July 10: Ketchikan

Views of Ketchikan from the Majestic:

Look at this Tlingit woman singing about the loggers, miners, fishermen and pilots and Chief (other images) who all created opportunities in Ketchikan. This is a welcome statue near the pier called “The Rock” representing Alaska’s first City: Ketchikan. Click on photos for full size versions.

City Welcome Sign
City Welcome Sign

Our excursion was a Lumberjack show (standard muscleman show and stunts) followed with a bus to the Totem Bight State Park. Our bus driver was our tour guide. She guided through the city first. Click on photos for full size versions.

Ketchikan is in a rain forest, Tongass National Forest, and has staircase streets (not paved, too steep; they are made of staircases). So, for postal delivery, if I understood it correctly, all those houses on the same staircase had addresses on the named “street” and mailboxes are at the beginning of the staircase. A coincidence for my last name, Elliott Street, is the longest street in town.

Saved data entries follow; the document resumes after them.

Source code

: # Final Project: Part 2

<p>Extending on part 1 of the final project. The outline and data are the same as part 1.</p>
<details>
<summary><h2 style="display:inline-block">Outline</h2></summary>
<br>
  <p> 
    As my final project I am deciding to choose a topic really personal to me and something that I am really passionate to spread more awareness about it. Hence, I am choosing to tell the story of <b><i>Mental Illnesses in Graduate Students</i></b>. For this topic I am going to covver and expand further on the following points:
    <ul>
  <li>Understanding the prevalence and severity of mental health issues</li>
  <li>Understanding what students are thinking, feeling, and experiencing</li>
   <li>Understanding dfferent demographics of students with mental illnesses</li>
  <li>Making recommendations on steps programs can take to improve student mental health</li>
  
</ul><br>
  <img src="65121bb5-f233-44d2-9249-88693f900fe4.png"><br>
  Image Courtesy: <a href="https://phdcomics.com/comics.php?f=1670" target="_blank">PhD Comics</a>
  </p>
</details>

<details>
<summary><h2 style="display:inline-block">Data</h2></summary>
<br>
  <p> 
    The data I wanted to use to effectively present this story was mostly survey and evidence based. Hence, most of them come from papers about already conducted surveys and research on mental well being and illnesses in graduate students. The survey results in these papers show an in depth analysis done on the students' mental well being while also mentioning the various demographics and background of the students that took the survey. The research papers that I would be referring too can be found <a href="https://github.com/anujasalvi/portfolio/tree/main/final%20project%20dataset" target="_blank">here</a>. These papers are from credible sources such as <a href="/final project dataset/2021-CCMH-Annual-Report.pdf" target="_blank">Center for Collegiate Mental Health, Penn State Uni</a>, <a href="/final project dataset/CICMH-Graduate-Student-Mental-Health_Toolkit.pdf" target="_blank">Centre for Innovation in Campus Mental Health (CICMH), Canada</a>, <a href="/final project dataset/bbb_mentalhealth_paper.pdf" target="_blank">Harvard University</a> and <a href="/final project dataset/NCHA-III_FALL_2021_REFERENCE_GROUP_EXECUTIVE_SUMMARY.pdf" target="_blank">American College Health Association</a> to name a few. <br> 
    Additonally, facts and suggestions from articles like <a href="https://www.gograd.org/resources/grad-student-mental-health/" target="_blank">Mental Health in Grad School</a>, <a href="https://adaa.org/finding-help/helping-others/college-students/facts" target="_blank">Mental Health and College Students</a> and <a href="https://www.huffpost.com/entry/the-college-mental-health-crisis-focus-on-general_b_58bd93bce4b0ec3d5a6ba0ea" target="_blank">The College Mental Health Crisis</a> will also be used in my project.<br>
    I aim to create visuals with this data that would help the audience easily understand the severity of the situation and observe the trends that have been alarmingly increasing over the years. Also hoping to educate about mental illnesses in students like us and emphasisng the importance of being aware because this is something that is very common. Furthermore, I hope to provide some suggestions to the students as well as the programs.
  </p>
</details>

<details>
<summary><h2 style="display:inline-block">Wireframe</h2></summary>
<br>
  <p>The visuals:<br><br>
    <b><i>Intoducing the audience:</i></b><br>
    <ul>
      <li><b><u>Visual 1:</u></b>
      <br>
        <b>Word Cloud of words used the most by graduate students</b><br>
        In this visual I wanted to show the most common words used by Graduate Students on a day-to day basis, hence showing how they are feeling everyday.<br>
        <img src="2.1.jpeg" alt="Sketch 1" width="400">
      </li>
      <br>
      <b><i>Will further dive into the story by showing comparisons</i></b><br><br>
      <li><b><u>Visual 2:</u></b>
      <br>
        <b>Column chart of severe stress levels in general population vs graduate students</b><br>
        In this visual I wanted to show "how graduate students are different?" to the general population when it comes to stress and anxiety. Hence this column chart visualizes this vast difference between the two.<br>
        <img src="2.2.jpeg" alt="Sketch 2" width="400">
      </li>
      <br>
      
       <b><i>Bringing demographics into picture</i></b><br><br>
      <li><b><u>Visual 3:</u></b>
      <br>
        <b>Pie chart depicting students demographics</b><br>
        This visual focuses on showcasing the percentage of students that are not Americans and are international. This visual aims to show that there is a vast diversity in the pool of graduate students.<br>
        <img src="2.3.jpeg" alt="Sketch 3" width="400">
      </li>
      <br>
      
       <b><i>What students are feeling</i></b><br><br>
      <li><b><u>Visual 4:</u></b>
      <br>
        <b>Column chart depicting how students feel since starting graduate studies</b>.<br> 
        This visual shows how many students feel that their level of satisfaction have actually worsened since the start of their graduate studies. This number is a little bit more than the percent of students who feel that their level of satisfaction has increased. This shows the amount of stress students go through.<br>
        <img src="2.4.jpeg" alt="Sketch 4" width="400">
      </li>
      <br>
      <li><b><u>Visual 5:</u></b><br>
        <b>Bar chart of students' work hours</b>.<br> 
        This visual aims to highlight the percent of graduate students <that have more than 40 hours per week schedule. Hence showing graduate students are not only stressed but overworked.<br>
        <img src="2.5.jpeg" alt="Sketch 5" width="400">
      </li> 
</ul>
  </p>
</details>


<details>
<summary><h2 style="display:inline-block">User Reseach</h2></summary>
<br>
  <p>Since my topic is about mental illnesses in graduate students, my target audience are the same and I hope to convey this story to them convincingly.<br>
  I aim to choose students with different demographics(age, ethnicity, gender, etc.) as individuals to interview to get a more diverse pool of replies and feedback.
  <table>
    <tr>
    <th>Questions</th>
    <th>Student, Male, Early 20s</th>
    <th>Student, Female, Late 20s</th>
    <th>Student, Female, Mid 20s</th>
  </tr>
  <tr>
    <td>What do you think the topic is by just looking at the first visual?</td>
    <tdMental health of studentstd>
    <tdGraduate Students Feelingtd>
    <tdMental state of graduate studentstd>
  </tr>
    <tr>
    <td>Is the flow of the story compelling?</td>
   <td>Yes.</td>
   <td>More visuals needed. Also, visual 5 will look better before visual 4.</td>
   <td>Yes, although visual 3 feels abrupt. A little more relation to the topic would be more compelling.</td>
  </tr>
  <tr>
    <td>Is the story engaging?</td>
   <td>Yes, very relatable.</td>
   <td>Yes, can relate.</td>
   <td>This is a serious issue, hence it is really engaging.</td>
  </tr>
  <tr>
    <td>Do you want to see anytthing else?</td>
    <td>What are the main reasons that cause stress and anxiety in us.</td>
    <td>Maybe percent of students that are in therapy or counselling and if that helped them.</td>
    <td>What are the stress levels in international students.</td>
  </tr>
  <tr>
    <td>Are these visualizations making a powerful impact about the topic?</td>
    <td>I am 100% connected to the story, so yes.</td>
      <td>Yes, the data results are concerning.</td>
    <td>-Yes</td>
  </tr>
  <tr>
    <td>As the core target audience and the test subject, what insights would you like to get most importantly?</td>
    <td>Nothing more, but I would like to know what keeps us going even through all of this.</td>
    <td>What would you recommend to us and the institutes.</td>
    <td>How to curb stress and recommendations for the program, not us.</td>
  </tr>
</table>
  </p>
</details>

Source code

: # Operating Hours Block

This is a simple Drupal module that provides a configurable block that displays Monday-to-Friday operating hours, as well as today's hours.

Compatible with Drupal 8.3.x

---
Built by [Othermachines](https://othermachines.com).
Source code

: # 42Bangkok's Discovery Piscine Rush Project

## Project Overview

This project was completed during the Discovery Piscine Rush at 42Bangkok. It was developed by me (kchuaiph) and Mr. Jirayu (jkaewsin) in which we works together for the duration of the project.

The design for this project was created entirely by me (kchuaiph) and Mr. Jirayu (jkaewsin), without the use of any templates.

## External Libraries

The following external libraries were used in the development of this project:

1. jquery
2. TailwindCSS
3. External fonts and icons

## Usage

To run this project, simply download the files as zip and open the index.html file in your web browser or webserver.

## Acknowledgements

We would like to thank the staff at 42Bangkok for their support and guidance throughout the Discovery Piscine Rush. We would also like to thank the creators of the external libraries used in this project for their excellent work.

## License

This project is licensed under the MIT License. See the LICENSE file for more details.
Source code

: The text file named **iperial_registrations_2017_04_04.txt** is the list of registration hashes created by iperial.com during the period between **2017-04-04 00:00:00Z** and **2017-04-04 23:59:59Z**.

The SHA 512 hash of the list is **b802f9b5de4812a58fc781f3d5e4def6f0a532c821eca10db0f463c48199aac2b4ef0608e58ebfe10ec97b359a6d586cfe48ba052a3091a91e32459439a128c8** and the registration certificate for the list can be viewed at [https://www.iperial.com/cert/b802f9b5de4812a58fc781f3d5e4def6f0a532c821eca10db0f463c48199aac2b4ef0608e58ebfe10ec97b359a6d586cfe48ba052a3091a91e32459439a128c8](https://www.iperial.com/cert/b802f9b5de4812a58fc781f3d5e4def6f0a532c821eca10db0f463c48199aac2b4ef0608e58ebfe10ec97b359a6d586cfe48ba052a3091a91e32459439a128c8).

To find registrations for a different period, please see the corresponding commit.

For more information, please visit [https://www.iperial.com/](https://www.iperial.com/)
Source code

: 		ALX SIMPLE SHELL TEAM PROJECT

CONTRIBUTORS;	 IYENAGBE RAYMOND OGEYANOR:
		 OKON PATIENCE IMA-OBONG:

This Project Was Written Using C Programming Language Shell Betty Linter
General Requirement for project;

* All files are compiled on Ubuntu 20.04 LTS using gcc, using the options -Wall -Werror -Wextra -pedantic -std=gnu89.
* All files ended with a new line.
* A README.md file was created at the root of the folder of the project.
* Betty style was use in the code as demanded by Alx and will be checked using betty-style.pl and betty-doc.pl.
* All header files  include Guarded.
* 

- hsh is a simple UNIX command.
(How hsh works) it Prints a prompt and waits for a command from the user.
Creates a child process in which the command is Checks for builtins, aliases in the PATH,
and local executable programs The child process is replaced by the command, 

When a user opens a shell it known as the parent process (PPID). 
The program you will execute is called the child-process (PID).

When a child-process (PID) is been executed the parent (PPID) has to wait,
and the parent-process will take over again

Did you know an easy way to remember the main five types of Salmon? Start with your thumb: Chum/Dog, Sockeye/Red (first finder to poke in an eye), King/Chinook (usually longest), Silver/Coho (wedding band finger), Pink/Humpies (smallest of course).

We drove out of the city to the north.

At the Totem Bight State Historical Park, still in the rain forest, are a clan house and red cedar totem poles representative of Haida and Tlingit villages from the early 19th century. Here is a link to a wonderful guide to the park, the peoples and the poles. Brochure here.
Click photos below to view the large versions.

Tongass National Forest Stamp

Back in town I visited the Tongass National Forest Visitor Center. I had not thought to bring my National Parks Pass, so I could not go in free (plus time was running out) but they did let me in to get my Parks Book stamped. Yay! I hurried back to the ship, only to find a really long line of late people.

Our onboard nature specialist was “on speaker” guiding us regarding sights as we left port and travelled north. Here are some of those sights:

Humpback Whale blow, Stellar Sea Lions on buoy, and fast-moving Dall Porpoises

My beer for the evening: Alaskan Pilsner.



View on our way back north.

Good night at midnight along the inside passage.